* Exercise brief
Of the lines listed below, return exactly those that run from the line containing "WordPress 软件在两种意义上都是免费的。你可以免费下载一份 WordPress，一旦你有了它，你可以随意使用或修改。" through the line containing "所以你可以下载 WordPress 并修改代码，让它以不同的方式工作。事实上，WordPress", both included.

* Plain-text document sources
———
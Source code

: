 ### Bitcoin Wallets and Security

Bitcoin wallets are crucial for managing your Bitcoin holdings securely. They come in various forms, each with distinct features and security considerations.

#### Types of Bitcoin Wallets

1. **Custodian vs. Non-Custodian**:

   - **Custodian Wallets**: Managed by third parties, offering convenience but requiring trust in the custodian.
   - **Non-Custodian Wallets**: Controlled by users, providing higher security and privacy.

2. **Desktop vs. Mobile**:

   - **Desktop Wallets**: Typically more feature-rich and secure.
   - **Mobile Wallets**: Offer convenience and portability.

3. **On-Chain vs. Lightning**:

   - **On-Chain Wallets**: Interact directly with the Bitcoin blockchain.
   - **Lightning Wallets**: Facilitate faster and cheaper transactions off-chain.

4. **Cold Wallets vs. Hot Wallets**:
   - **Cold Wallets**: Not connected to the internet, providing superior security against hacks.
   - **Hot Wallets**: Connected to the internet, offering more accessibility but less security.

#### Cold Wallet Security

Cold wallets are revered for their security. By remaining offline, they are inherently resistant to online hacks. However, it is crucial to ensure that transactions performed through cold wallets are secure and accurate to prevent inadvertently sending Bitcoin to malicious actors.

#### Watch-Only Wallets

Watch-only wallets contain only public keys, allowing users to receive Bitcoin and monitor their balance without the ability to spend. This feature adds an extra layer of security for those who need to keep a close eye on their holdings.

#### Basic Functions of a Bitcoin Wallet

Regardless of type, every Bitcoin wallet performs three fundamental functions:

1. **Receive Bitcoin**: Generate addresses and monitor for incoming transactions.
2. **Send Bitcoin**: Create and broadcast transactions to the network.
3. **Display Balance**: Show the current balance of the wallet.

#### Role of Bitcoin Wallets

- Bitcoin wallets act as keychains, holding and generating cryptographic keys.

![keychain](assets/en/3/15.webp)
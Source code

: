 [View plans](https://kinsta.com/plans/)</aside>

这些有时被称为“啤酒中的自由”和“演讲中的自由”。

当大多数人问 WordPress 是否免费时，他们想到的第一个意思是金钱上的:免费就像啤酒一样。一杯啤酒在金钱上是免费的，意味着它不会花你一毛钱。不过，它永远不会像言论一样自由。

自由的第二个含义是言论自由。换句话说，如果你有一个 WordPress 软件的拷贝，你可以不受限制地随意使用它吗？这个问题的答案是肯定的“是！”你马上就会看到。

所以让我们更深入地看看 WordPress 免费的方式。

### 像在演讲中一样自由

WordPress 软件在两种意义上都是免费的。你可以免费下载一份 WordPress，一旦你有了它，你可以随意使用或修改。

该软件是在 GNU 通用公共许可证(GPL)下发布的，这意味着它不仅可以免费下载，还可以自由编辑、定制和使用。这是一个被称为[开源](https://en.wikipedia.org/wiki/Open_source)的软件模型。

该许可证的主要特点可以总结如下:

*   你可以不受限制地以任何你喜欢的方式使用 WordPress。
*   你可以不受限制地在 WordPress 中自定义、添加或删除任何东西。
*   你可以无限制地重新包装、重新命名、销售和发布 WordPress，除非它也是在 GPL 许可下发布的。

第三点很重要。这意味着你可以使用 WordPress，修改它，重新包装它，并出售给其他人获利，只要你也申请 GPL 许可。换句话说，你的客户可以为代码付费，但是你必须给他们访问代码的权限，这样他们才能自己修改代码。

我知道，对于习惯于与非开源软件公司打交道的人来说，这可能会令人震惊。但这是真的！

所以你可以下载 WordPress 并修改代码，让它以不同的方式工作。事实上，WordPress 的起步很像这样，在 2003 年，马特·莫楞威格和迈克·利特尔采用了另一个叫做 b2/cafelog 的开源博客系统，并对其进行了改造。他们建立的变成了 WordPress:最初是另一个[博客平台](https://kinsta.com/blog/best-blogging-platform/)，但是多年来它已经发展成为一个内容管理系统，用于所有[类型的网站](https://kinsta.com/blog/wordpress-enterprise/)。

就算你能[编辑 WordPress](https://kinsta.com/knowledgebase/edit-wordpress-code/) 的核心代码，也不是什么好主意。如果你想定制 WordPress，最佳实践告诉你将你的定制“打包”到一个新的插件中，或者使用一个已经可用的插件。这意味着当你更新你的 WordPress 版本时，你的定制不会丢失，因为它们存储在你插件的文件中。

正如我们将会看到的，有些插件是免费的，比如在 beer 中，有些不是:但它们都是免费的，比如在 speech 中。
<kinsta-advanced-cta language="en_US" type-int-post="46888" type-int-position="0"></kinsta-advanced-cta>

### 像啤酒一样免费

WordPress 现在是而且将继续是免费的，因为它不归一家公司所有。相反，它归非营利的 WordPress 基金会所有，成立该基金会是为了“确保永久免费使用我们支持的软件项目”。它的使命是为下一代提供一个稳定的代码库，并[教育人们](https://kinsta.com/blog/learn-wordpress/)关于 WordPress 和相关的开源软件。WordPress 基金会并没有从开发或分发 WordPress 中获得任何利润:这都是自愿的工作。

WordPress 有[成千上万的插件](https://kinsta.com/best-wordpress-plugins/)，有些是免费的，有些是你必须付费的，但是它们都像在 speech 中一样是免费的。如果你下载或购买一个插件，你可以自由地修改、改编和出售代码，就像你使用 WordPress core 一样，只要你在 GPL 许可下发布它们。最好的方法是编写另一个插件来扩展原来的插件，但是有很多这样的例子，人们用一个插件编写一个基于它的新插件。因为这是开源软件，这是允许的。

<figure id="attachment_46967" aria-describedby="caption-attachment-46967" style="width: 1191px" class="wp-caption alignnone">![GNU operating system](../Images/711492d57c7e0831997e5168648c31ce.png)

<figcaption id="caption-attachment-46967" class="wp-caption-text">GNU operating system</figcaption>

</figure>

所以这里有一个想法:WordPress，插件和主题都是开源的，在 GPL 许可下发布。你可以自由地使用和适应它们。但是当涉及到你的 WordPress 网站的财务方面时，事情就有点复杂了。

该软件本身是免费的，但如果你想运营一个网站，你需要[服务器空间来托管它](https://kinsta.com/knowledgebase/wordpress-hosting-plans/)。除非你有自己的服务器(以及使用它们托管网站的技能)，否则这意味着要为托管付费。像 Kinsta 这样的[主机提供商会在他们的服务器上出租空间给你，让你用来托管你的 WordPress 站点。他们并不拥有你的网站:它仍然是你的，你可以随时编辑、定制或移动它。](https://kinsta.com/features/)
———
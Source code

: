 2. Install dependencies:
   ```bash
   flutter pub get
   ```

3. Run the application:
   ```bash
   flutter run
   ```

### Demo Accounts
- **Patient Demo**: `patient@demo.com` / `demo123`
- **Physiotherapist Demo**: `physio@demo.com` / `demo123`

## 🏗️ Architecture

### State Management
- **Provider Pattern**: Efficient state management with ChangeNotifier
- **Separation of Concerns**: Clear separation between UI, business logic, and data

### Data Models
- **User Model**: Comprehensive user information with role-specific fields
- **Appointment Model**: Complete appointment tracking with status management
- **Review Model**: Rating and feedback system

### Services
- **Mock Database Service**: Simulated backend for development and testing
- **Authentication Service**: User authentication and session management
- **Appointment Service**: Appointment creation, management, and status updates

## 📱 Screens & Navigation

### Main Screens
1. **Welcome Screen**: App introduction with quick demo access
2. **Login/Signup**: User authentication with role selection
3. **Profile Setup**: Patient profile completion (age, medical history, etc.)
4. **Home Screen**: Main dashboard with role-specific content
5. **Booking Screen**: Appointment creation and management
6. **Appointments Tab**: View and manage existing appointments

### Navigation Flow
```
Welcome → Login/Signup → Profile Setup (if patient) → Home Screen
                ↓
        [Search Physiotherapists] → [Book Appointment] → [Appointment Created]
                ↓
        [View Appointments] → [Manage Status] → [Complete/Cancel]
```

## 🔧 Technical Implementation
———
* Written solution
WordPress 软件在两种意义上都是免费的。你可以免费下载一份 WordPress，一旦你有了它，你可以随意使用或修改。

该软件是在 GNU 通用公共许可证(GPL)下发布的，这意味着它不仅可以免费下载，还可以自由编辑、定制和使用。这是一个被称为[开源](https://en.wikipedia.org/wiki/Open_source)的软件模型。

该许可证的主要特点可以总结如下:

*   你可以不受限制地以任何你喜欢的方式使用 WordPress。
*   你可以不受限制地在 WordPress 中自定义、添加或删除任何东西。
*   你可以无限制地重新包装、重新命名、销售和发布 WordPress，除非它也是在 GPL 许可下发布的。

第三点很重要。这意味着你可以使用 WordPress，修改它，重新包装它，并出售给其他人获利，只要你也申请 GPL 许可。换句话说，你的客户可以为代码付费，但是你必须给他们访问代码的权限，这样他们才能自己修改代码。

我知道，对于习惯于与非开源软件公司打交道的人来说，这可能会令人震惊。但这是真的！

所以你可以下载 WordPress 并修改代码，让它以不同的方式工作。事实上，WordPress 的起步很像这样，在 2003 年，马特·莫楞威格和迈克·利特尔采用了另一个叫做 b2/cafelog 的开源博客系统，并对其进行了改造。他们建立的变成了 WordPress:最初是另一个[博客平台](https://kinsta.com/blog/best-blogging-platform/)，但是多年来它已经发展成为一个内容管理系统，用于所有[类型的网站](https://kinsta.com/blog/wordpress-enterprise/)。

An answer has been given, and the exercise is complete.